Eagles: The Long Road Out Of Eden - 2007


This album, recorded twenty-eight years since their previous one, is a sprawling, way, way too long double album containing an hour and a half's blatantly retrospective Eagles music. 

It is full of jangling riffs and those trademark freeway driving vocals - AOR rockers and AOR ballads and it seems as if the band had never been away. Can I trawl through it, analysing in detail track after track of generically-similar music? No, I guess not. It is suffice to say that I can dip into any of this album at any time and thoroughly enjoy it. The sound quality is uniformly excellent and the band, often at each others' throats over the years, sound as if they really enjoyed recording it. 
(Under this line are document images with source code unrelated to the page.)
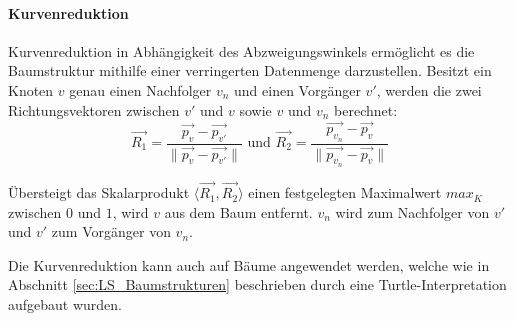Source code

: \paragraph{Kurvenreduktion} \label{par:Kurvenreduktion}
 
Kurvenreduktion in Abhängigkeit des Abzweigungswinkels ermöglicht es die Baumstruktur mithilfe einer verringerten Datenmenge darzustellen. Besitzt ein Knoten $v$ genau einen Nachfolger $v_n$ und einen Vorgänger $v'$, werden die zwei Richtungsvektoren zwischen $v'$ und $v$ sowie $v$ und $v_n$ berechnet:
\begin{equation}
\overrightarrow{R_1} = \dfrac{\overrightarrow{p_v} - \overrightarrow{p_{v'}}}{\lVert\overrightarrow{p_v} - \overrightarrow{p_{v'}} \rVert} \text{ und } \overrightarrow{R_2} = \dfrac{\overrightarrow{p_{v_n}} - \overrightarrow{p_{v}}}{\lVert \overrightarrow{p_{v_n}} - \overrightarrow{p_{v}} \rVert}
\end{equation}

Übersteigt das Skalarprodukt $\langle \overrightarrow{R_1}, \overrightarrow{R_2} \rangle$ einen festgelegten Maximalwert $max_K$ zwischen $0$ und $1$, wird $v$ aus dem Baum entfernt. $v_n$ wird zum Nachfolger von $v'$ und $v'$ zum Vorgänger von $v_n$. 

Die Kurvenreduktion kann auch auf Bäume angewendet werden, welche wie in Abschnitt \ref{sec:LS_Baumstrukturen} beschrieben durch eine Turtle-Interpretation aufgebaut wurden.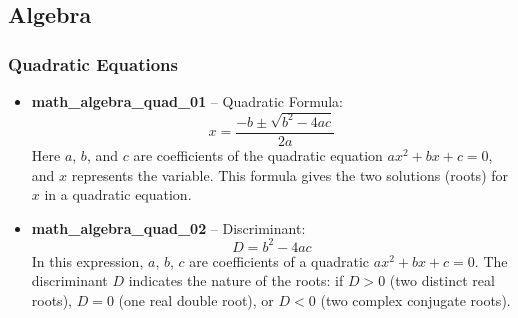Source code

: \documentclass[11pt,a4paper]{article}
\begin{document}
\subsection{Algebra}

\subsubsection{Quadratic Equations}

\begin{itemize}
\item \textbf{math\_algebra\_quad\_01} -- Quadratic Formula: 
\[x = \frac{-b \pm \sqrt{b^2 - 4ac}}{2a}\]
Here $a$, $b$, and $c$ are coefficients of the quadratic equation $ax^2 + bx + c = 0$, and $x$ represents the variable. This formula gives the two solutions (roots) for $x$ in a quadratic equation.

\item \textbf{math\_algebra\_quad\_02} -- Discriminant: 
\[D = b^2 - 4ac\]
In this expression, $a$, $b$, $c$ are coefficients of a quadratic $ax^2+bx+c=0$. The discriminant $D$ indicates the nature of the roots: if $D>0$ (two distinct real roots), $D=0$ (one real double root), or $D<0$ (two complex conjugate roots).
\end{itemize}
\end{document}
Roughly, the album can be separated by its two CDs - the first recalling the smooth country rock of the seventies while the second looks back, sonically, to the eighties and has many vibes of Don Henley's The End Of The Innocence album. This is only to an extent, though, because much of the second half of the first part is also distinctly eighties-style Henley-esque. There are highlights worthy of individual mention, however. How Long has an obviously Take It Easy riff and melody to it and is classic Eagles fare. 

The appealing Busy Being Fabulous is a track that would have fitted fine on the afore-mentioned Don Henley album, The End Of The Innocence. Guilty Of the Crime is a great, upbeat riffy grinder. A favourite of mine is the Springsteen-esque (in places) No More Cloudy Days. Do Something is beautiful, as is I Don’t Want To Hear Any More

The ten-minute Long Road Out Of Eden is a chugging, mightily impressive Jackson Browne-influenced cynical diatribe about the state of the world and the USA in 2007. I Dreamed There Was No War is a lovely, short guitar instrumental and Somebody has a gritty rocking thump to it. 

Frail Grasp On The Big Picture is another socially motivated number, with strong echoes of Life In The Fast Lane to it. The Last Good Time In Town has a laid-back Chris Rea sound to its rhythm. Look, I could compliment each and every track on here - they are all good, not a duffer anywhere to be found.